§ WHAT IS REQUIRED
Filter the data below, keeping only lines that contain "phantomcalculator".

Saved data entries
^^^^
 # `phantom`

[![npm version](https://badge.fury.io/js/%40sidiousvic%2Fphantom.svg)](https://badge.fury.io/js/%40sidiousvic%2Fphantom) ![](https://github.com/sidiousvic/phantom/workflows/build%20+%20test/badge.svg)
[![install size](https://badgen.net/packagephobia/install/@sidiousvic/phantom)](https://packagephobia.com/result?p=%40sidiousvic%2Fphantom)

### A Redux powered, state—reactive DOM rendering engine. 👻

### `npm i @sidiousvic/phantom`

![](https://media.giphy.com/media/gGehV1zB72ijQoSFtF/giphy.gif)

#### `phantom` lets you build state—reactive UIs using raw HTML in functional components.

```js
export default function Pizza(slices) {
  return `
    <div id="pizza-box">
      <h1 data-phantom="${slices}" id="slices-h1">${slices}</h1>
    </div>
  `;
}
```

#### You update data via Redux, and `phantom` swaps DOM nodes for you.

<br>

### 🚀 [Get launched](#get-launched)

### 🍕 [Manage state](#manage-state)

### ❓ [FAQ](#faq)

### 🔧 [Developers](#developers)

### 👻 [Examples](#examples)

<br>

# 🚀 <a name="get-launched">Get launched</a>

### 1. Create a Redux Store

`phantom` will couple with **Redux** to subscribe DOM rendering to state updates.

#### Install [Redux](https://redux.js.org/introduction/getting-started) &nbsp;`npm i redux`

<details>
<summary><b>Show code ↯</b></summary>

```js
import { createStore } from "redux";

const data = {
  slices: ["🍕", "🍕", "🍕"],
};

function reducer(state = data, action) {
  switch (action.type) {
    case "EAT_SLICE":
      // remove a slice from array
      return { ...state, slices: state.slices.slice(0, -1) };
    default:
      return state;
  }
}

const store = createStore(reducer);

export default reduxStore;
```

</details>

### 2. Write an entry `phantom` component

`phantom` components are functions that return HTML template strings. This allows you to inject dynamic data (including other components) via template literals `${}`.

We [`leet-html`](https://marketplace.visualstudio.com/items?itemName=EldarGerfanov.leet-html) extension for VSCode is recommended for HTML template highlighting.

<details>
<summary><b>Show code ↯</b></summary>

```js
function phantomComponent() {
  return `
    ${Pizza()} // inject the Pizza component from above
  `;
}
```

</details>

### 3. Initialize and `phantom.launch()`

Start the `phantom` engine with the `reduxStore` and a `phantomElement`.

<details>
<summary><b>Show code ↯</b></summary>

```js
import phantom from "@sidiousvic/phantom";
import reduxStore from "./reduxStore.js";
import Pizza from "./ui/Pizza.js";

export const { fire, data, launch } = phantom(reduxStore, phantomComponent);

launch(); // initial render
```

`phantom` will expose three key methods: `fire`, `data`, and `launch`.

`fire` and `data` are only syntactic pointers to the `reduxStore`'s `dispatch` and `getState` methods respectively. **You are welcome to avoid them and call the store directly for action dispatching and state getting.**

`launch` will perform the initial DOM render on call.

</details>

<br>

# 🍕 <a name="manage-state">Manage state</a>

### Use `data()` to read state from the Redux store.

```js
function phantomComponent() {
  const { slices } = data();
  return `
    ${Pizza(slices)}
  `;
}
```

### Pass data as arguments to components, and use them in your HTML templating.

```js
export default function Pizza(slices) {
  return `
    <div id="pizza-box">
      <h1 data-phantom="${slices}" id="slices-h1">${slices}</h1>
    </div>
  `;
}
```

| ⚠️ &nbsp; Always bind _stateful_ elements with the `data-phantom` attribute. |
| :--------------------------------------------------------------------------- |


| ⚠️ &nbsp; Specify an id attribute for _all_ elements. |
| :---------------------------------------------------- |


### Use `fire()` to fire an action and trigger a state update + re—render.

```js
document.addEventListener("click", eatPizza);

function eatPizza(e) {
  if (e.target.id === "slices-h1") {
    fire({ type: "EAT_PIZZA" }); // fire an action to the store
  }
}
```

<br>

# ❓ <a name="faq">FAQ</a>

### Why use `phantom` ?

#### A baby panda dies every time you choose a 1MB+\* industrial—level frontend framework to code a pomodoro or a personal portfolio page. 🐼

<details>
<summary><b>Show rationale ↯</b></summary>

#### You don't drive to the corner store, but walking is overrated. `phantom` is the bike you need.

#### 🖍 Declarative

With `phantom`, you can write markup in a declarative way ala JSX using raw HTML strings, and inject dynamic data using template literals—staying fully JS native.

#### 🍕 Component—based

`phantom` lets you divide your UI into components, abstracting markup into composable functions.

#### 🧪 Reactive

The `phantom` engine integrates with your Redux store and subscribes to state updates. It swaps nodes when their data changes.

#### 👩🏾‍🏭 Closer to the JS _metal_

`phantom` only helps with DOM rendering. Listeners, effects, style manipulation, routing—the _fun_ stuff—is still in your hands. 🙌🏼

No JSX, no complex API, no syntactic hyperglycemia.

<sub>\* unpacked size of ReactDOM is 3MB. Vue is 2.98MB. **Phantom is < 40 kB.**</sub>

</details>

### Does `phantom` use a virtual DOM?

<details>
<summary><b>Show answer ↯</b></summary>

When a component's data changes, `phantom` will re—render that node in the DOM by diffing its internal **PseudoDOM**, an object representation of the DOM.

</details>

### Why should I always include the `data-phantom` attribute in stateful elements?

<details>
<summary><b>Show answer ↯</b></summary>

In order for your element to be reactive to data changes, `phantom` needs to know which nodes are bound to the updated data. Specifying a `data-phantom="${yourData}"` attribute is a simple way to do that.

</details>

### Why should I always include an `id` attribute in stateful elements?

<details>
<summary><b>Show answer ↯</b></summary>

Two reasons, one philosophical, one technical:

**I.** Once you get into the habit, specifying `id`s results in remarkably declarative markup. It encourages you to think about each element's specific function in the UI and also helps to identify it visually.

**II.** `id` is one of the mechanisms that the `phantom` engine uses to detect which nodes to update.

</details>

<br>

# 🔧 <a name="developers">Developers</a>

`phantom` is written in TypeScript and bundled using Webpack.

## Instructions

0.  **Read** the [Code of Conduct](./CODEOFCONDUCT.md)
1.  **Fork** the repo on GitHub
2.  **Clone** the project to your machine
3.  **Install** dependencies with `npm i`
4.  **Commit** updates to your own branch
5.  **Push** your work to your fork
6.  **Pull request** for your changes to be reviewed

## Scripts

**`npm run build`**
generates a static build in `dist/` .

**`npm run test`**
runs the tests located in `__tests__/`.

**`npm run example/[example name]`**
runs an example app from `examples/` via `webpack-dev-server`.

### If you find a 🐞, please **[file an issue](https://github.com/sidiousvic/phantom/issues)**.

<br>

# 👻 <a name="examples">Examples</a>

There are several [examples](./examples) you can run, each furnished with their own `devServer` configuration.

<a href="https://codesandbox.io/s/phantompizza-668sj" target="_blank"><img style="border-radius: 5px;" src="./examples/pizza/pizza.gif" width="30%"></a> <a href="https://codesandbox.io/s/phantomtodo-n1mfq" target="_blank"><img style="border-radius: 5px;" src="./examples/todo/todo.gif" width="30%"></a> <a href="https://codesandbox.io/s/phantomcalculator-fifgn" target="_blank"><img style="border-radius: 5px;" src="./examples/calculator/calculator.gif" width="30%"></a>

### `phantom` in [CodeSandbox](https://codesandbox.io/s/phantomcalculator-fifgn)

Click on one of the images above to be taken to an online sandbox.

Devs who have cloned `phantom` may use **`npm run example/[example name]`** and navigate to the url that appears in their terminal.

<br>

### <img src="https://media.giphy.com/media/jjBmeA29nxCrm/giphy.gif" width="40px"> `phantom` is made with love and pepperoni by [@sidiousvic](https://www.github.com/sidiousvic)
^^^^
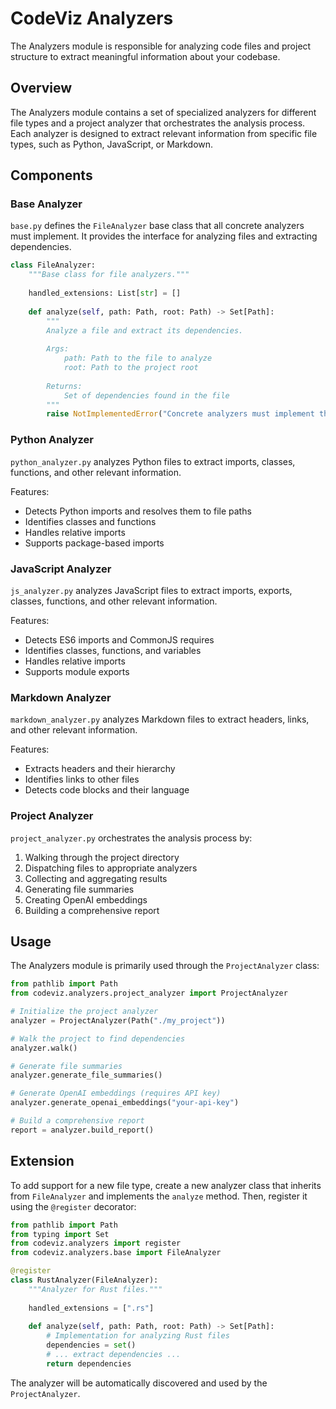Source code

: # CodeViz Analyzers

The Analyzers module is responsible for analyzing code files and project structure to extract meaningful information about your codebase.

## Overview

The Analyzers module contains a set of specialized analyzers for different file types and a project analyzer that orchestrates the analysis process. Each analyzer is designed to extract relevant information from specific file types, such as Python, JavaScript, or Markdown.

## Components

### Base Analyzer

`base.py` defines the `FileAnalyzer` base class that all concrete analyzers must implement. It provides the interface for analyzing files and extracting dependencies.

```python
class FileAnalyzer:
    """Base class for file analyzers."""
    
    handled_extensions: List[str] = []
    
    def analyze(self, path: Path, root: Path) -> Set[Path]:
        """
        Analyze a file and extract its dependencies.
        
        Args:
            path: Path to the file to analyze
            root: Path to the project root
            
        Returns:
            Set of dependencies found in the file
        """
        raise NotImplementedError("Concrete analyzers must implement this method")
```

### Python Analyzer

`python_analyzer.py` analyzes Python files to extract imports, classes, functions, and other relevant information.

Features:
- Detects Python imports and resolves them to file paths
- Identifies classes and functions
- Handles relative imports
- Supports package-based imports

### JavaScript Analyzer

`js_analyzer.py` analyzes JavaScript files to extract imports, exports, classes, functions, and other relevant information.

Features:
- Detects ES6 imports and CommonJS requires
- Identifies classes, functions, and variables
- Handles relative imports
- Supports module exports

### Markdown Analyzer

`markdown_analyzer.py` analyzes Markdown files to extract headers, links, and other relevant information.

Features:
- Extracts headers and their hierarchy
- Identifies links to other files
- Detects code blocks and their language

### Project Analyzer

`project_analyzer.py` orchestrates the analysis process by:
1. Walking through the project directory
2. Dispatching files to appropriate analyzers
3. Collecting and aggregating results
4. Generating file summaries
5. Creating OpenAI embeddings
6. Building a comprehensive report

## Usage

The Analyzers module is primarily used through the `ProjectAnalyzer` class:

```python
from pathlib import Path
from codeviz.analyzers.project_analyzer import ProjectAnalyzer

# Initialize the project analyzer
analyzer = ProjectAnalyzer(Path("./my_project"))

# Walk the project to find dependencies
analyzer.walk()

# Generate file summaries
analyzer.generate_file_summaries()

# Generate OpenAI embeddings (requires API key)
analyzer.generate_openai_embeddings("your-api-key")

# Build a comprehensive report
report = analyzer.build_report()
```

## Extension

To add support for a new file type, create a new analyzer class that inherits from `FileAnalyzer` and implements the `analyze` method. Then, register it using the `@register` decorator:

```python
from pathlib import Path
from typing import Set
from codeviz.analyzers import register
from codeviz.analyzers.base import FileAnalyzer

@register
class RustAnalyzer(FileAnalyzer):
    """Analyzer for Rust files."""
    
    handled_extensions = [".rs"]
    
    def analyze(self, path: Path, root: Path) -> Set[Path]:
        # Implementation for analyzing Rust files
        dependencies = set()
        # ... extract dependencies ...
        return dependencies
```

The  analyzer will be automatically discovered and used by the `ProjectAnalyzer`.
^^^^
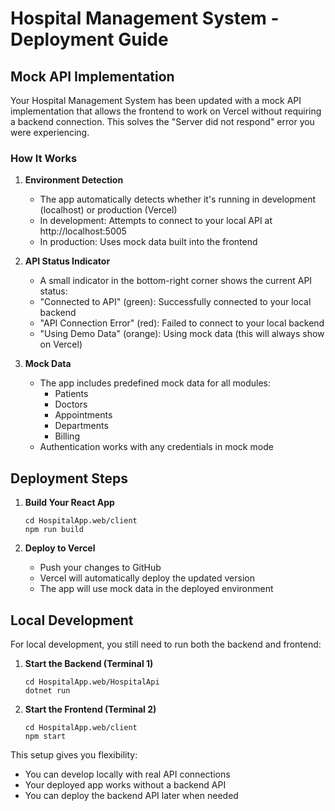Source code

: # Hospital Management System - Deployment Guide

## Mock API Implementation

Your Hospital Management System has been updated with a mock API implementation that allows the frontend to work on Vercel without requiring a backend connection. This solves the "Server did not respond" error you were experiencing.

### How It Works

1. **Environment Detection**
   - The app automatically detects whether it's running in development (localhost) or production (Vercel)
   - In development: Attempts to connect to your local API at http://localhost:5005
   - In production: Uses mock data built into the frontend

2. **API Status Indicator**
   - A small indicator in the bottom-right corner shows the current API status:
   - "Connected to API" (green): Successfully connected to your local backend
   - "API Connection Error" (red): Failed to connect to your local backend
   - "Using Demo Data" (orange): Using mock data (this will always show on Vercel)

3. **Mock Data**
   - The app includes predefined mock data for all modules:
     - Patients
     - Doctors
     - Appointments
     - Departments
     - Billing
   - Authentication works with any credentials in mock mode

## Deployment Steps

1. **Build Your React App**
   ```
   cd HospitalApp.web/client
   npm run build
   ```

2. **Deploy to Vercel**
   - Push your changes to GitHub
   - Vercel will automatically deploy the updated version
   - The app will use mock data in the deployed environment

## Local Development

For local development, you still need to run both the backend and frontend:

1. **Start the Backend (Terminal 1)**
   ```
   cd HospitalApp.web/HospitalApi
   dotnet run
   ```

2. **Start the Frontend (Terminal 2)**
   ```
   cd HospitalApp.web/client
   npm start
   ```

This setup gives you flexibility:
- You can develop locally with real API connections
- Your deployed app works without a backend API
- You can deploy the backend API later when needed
^^^^
§ RESPONSE BOX
<a href="https://codesandbox.io/s/phantompizza-668sj" target="_blank"><img style="border-radius: 5px;" src="./examples/pizza/pizza.gif" width="30%"></a> <a href="https://codesandbox.io/s/phantomtodo-n1mfq" target="_blank"><img style="border-radius: 5px;" src="./examples/todo/todo.gif" width="30%"></a> <a href="https://codesandbox.io/s/phantomcalculator-fifgn" target="_blank"><img style="border-radius: 5px;" src="./examples/calculator/calculator.gif" width="30%"></a>
### `phantom` in [CodeSandbox](https://codesandbox.io/s/phantomcalculator-fifgn)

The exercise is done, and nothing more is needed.